[DATA TO USE]
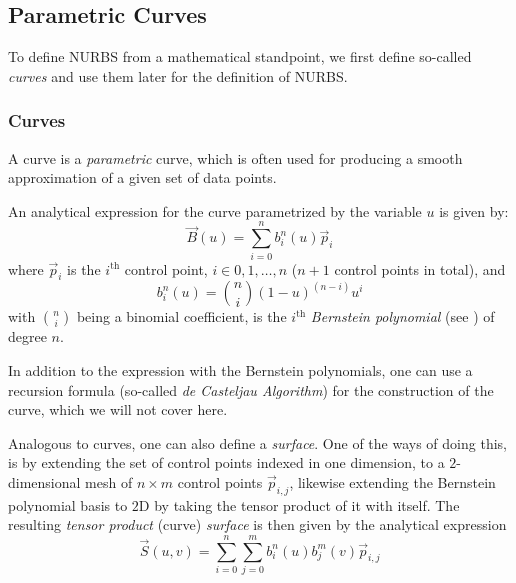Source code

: \subsection{Parametric Curves}
\label{subsec:paracurves}

To define NURBS from a mathematical standpoint, we first define so-called \emph{\Bez curves} and use them later for the definition of NURBS. 
\subsubsection{\Bez Curves}
A \Bez curve is a \textit{parametric} curve, which is often used for producing a smooth approximation of a given set of data points.
 
An analytical expression for the \Bez curve parametrized by the variable $u$ is given by:
\begin{equation*}
\vec{B}(u)=\sum\limits_{i=0}^n b_i^n(u) \vec{p}_i
\end{equation*}
where $\vec{p}_i$ is the $i^{\text{th}}$ control point, $i\in0,1, \dots ,n$ ($n+1$ control points in total), and
\begin{equation*}
b_i^n(u)=\binom{n}{i}(1-u)^{(n-i)}u^i
\end{equation*}
with $\binom{n}{i}$ being a binomial coefficient, is the $i^{\text{th}}$ \emph{Bernstein polynomial} (see \cite{lorentz2012bernstein}) of degree $n$.

In addition to the expression with the Bernstein polynomials, one can use a recursion formula (so-called \emph{de Casteljau Algorithm}) for the construction of the \Bez curve, which we will not cover here. 

Analogous to \Bez curves, one can also define a \textit{\Bez surface}. One of the ways of doing this, is by extending the set of control points indexed in one dimension, to a $2$-dimensional mesh of $n\times m$ control points $\vec{p}_{i,j}$, likewise extending the Bernstein polynomial basis to $2$D by taking the tensor product of it with itself. The resulting \textit{tensor product \Bez} (curve) \textit{surface} is then given by the analytical expression
\begin{equation}
\label{eq:bezsurface}
\vec{S}(u,v)=\sum\limits_{i=0}^n \sum\limits_{j=0}^m b_i^n(u) b_j^m(v) \vec{p}_{i,j}
\end{equation}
[/DATA TO USE]
_WHAT IS REQUIRED_:
When a line in the records above contains the word "emph", copy it.

_EXERCISE ANSWER_:
To define NURBS from a mathematical standpoint, we first define so-called \emph{\Bez curves} and use them later for the definition of NURBS. 
with $\binom{n}{i}$ being a binomial coefficient, is the $i^{\text{th}}$ \emph{Bernstein polynomial} (see \cite{lorentz2012bernstein}) of degree $n$.
In addition to the expression with the Bernstein polynomials, one can use a recursion formula (so-called \emph{de Casteljau Algorithm}) for the construction of the \Bez curve, which we will not cover here. 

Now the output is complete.